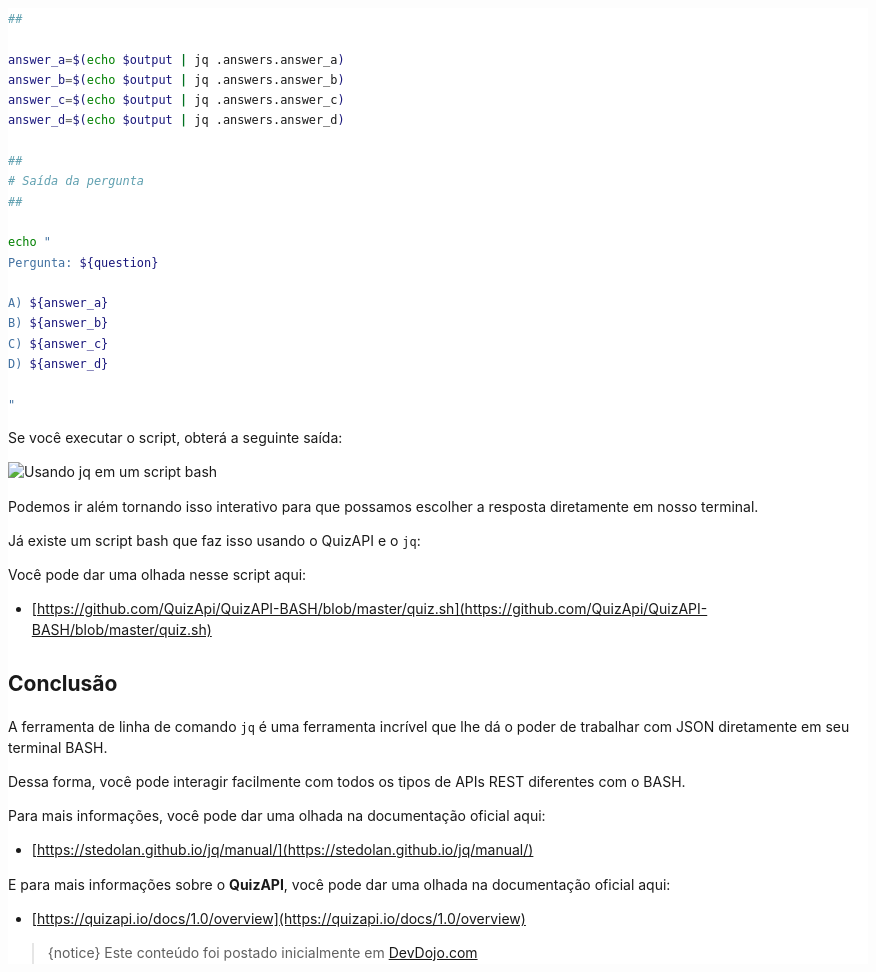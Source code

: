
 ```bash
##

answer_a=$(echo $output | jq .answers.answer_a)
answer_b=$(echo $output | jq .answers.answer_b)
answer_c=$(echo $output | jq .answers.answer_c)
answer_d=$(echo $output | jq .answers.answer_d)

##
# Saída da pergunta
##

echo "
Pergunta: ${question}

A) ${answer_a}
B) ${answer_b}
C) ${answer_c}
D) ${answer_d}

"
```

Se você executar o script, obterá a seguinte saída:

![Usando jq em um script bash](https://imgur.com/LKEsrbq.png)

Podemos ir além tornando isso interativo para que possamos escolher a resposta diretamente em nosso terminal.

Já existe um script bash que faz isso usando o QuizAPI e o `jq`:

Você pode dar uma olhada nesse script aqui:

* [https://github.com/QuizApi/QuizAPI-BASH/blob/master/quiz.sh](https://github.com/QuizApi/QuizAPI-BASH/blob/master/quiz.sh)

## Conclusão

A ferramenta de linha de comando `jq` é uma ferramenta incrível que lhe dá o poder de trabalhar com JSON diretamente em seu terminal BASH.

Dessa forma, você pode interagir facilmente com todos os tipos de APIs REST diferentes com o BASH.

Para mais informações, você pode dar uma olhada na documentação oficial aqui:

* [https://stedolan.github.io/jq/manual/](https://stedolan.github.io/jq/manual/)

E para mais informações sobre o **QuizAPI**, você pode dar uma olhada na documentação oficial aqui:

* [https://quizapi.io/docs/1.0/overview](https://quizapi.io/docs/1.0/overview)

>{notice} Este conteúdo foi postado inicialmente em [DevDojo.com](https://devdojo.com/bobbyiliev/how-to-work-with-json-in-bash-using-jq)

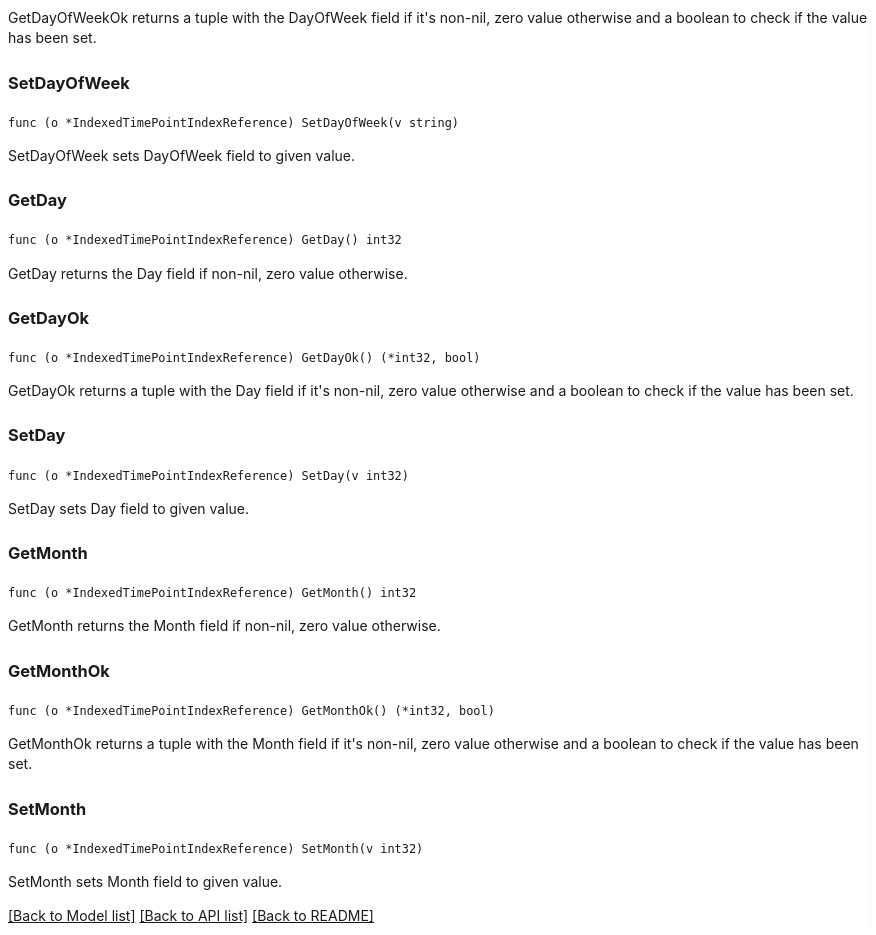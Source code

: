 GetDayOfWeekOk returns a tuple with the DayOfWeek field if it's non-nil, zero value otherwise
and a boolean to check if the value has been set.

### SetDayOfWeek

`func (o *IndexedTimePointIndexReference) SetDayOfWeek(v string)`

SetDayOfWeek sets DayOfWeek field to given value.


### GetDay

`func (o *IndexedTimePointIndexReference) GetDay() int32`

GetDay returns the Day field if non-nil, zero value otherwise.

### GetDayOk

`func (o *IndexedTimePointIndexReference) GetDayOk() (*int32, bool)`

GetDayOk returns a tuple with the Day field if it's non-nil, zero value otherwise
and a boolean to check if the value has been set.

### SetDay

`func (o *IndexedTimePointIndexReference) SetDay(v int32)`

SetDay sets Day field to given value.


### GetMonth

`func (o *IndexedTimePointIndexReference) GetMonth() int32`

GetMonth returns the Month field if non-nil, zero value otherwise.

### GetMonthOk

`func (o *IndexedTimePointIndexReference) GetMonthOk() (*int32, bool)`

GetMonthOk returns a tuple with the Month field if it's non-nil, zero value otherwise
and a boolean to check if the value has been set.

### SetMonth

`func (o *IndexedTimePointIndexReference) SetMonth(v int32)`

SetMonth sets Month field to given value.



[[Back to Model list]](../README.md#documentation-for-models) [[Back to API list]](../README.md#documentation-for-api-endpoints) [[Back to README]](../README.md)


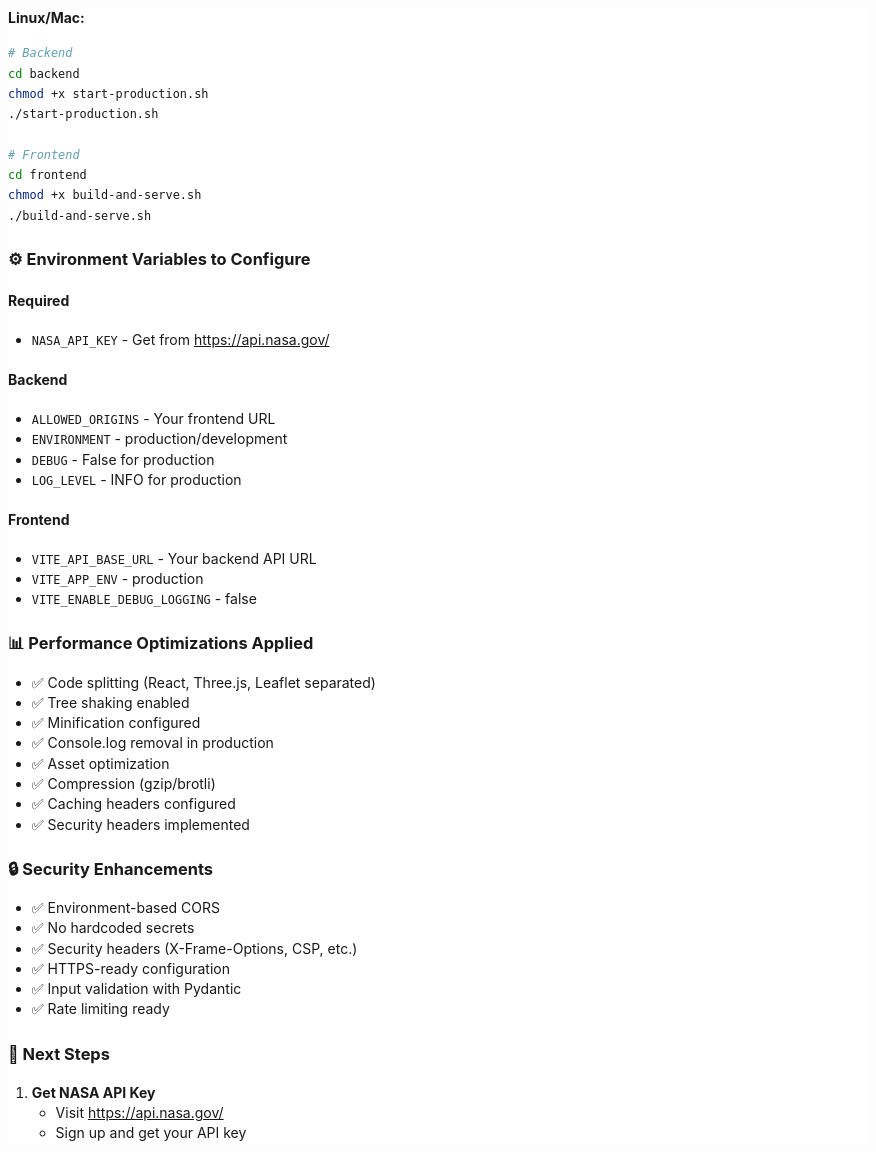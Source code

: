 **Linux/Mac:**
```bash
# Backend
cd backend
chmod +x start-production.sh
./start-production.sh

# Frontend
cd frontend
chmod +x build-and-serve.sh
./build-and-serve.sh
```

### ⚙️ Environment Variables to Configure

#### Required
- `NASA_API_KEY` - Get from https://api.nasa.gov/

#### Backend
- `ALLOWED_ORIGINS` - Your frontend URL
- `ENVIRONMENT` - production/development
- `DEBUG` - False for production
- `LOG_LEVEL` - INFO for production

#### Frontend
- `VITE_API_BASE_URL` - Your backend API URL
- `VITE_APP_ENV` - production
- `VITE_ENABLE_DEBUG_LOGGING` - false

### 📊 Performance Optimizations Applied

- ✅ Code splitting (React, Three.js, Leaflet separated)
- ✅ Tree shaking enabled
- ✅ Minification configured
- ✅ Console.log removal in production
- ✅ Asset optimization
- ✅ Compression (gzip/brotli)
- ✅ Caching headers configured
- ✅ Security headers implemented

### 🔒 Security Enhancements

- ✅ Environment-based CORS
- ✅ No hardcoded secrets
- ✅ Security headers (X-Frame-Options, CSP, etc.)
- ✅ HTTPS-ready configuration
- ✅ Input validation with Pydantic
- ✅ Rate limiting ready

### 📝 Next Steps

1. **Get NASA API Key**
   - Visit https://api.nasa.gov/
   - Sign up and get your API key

[Task objective] From the line containing "### GetMonthOk" down to the line containing "SetMonth sets Month field to given value." in the material above, reproduce every line exactly, including the two end lines.

[Written answer]
### GetMonthOk

`func (o *IndexedTimePointIndexReference) GetMonthOk() (*int32, bool)`

GetMonthOk returns a tuple with the Month field if it's non-nil, zero value otherwise
and a boolean to check if the value has been set.

### SetMonth

`func (o *IndexedTimePointIndexReference) SetMonth(v int32)`

SetMonth sets Month field to given value.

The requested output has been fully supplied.